# PROBLEM STATEMENT:
Scan the records for the line containing "- **Dynamic Color**: Soporte"; extract it and all later lines, verbatim, through the end, and nothing before it.

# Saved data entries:
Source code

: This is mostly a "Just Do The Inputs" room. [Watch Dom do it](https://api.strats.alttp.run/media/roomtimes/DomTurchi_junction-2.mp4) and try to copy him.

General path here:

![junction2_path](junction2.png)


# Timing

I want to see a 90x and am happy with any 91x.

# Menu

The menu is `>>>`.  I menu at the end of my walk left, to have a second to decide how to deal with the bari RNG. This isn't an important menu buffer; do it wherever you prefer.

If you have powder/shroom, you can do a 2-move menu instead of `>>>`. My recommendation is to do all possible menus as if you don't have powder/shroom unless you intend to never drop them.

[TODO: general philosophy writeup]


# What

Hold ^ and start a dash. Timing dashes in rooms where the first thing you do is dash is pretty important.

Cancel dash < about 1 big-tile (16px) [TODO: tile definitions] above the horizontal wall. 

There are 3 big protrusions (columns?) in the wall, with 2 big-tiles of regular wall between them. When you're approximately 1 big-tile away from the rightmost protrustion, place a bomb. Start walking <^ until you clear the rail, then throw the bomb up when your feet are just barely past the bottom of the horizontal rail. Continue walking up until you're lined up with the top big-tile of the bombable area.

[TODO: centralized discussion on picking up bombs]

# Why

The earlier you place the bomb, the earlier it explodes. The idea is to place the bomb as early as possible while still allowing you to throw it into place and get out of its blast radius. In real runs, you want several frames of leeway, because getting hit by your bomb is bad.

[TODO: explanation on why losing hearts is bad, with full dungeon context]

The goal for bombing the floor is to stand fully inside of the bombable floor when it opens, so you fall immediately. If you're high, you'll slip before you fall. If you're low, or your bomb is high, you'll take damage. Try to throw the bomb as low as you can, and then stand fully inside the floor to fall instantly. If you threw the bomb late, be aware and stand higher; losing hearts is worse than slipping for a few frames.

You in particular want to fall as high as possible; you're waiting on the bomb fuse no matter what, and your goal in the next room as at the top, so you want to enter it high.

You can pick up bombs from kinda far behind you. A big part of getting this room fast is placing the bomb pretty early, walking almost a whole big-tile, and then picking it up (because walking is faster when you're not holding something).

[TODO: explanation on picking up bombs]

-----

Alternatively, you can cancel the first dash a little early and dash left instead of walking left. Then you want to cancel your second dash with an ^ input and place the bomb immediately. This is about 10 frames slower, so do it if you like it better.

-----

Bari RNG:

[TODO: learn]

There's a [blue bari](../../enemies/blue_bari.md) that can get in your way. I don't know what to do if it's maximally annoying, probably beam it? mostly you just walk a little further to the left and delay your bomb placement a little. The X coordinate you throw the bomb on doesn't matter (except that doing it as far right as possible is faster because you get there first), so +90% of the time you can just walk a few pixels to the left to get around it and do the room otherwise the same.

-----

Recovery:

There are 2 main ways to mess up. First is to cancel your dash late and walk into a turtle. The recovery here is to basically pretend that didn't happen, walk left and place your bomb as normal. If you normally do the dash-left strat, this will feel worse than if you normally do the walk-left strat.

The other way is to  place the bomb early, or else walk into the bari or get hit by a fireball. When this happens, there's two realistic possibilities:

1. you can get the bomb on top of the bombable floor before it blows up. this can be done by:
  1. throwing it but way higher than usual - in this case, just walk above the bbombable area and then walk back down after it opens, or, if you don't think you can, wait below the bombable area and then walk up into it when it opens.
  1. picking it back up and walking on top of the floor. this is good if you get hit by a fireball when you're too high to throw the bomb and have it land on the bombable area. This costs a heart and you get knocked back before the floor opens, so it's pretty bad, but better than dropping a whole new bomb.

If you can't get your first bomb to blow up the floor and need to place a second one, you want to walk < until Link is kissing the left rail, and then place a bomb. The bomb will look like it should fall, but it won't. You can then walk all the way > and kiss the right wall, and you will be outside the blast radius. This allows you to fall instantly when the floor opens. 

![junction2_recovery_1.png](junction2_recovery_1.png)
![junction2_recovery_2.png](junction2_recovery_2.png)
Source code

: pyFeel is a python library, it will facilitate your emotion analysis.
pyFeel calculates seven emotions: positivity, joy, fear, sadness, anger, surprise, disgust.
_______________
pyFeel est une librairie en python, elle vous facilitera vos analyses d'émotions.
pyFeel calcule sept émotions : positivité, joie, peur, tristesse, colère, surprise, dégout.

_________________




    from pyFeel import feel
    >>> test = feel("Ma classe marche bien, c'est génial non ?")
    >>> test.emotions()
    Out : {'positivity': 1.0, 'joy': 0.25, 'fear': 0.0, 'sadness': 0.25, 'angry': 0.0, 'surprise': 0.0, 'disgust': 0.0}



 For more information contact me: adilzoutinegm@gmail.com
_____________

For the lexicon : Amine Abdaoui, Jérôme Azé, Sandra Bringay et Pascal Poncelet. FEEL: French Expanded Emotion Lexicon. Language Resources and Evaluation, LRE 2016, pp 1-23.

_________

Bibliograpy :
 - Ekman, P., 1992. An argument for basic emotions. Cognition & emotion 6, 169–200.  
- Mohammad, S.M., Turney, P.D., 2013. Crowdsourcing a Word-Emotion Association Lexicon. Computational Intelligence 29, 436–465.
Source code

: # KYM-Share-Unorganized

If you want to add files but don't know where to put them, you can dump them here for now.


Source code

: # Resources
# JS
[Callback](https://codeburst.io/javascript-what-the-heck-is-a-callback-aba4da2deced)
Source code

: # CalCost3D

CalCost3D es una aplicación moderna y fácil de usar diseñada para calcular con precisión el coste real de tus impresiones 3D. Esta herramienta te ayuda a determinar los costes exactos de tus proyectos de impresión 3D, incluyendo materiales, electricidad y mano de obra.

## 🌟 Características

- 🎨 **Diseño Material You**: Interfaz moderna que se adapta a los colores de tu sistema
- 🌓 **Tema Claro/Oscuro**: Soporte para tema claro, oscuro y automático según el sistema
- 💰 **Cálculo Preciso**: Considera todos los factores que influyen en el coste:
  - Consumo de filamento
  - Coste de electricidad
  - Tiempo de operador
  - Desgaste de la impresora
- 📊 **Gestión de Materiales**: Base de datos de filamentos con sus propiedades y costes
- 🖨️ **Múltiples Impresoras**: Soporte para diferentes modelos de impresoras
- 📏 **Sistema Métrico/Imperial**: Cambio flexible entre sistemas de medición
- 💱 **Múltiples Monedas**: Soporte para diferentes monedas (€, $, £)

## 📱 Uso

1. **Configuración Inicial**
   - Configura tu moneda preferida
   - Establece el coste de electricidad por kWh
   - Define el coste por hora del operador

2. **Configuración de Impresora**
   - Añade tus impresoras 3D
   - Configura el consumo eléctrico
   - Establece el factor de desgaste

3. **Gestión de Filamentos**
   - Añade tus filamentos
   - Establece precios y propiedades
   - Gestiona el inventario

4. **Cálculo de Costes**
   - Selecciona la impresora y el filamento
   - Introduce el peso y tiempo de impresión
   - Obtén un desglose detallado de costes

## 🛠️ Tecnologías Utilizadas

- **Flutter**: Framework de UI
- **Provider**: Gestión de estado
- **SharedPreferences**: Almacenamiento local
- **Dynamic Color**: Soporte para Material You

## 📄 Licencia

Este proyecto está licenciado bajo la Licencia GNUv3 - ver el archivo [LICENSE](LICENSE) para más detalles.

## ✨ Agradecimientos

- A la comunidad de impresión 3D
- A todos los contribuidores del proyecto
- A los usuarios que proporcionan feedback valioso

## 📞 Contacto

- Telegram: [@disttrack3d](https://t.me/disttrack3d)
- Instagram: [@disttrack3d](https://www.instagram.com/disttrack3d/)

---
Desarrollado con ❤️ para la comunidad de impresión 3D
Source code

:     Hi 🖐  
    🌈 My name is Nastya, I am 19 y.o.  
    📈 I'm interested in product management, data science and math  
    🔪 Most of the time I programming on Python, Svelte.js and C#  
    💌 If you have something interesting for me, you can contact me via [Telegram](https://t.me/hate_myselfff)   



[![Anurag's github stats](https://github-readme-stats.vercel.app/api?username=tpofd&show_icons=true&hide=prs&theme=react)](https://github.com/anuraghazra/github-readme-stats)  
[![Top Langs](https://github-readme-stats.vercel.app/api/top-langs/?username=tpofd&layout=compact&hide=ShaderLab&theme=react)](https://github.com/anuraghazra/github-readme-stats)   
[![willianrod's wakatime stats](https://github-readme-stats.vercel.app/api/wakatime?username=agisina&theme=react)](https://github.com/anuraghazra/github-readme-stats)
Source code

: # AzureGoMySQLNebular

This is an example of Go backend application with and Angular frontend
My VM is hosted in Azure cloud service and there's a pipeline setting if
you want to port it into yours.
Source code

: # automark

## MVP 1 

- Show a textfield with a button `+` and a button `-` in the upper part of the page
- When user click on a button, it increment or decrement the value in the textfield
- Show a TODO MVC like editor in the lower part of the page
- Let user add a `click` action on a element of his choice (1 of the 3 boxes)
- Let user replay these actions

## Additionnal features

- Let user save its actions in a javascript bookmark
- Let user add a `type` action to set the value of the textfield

# EXERCISE SOLUTION:
- **Dynamic Color**: Soporte para Material You

## 📄 Licencia

Este proyecto está licenciado bajo la Licencia GNUv3 - ver el archivo [LICENSE](LICENSE) para más detalles.

## ✨ Agradecimientos

- A la comunidad de impresión 3D
- A todos los contribuidores del proyecto
- A los usuarios que proporcionan feedback valioso

## 📞 Contacto

- Telegram: [@disttrack3d](https://t.me/disttrack3d)
- Instagram: [@disttrack3d](https://www.instagram.com/disttrack3d/)

---
Desarrollado con ❤️ para la comunidad de impresión 3D
Source code

:     Hi 🖐  
    🌈 My name is Nastya, I am 19 y.o.  
    📈 I'm interested in product management, data science and math  
    🔪 Most of the time I programming on Python, Svelte.js and C#  
    💌 If you have something interesting for me, you can contact me via [Telegram](https://t.me/hate_myselfff)   



[![Anurag's github stats](https://github-readme-stats.vercel.app/api?username=tpofd&show_icons=true&hide=prs&theme=react)](https://github.com/anuraghazra/github-readme-stats)  
[![Top Langs](https://github-readme-stats.vercel.app/api/top-langs/?username=tpofd&layout=compact&hide=ShaderLab&theme=react)](https://github.com/anuraghazra/github-readme-stats)   
[![willianrod's wakatime stats](https://github-readme-stats.vercel.app/api/wakatime?username=agisina&theme=react)](https://github.com/anuraghazra/github-readme-stats)
Source code

: # AzureGoMySQLNebular

This is an example of Go backend application with and Angular frontend
My VM is hosted in Azure cloud service and there's a pipeline setting if
you want to port it into yours.
Source code

: # automark

## MVP 1 

- Show a textfield with a button `+` and a button `-` in the upper part of the page
- When user click on a button, it increment or decrement the value in the textfield
- Show a TODO MVC like editor in the lower part of the page
- Let user add a `click` action on a element of his choice (1 of the 3 boxes)
- Let user replay these actions

## Additionnal features

- Let user save its actions in a javascript bookmark
- Let user add a `type` action to set the value of the textfield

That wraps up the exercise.